Baseball, as the evolutionary scientist Stephen Jay Gould once noted, relishes the keeping of statistics.

Alumnus Gary Huckabay ’94, M.B.A. ’98, goes beyond simple number-crunching. The founder of Baseball Prospectus, Huckabay believes it’s time baseball cut through the hype surrounding players and teams. His annual publication pulls no punches when statistically examining each player and every organization from the minors to the majors.

“We want to compare players on an apple-to-apple level,” says Huckabay, who also is running a start-up company in Sacramento in addition to his Prospectus duties.

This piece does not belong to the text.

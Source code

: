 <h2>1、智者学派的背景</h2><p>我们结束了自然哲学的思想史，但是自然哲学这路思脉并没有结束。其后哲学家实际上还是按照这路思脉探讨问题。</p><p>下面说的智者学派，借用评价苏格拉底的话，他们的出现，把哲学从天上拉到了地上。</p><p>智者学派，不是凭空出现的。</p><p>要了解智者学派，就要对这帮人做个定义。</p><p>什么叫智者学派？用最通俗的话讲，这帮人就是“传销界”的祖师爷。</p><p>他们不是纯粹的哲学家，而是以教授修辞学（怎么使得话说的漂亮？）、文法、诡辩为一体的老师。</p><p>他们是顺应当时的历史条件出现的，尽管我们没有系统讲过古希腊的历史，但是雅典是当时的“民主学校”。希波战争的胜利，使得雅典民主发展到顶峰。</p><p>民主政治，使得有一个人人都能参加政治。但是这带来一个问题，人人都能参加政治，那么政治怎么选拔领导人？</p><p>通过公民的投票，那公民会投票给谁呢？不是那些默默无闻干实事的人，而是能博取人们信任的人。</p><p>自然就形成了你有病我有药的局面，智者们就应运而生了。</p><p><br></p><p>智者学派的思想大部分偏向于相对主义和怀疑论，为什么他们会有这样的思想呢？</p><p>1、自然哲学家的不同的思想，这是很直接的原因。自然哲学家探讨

Huckabay espouses “sabermetrics,” a brand of baseball analysis that the writer Bill James helped launch in the 1970s. Last year’s best-seller about sabermetrics, Michael Lewis’ Moneyball, was an exclamation point that sabermetrics had finally arrived in the mainstream.

The tone of sabermetrics, whether you’re reading James or Prospectus, is irreverent and revolutionary—indeed, these are people trying to change the way baseball thinks, and there’s a lot of money at stake, at least for teams and players.

Sabermetrics considers statistics like batting average and runs batted in—the stuff of newspaper
box scores favored by fans for decades—downright obsolete. Rather, sabermetrics examines performance within a number of variables relative to context—ballpark, team, league and other fators. Think of Albert Einstein’s relativity theory as applied to baseball, and you’ve got an idea about the complexity of sabermetrics.

Instead of batting average, a sabermetrician touts “on-base average” to measure offensive performance, arguing that it expands on batting average by including walks and the times batsmen are hit by the ball. And getting players on base, after all, is ultimately how teams score runs.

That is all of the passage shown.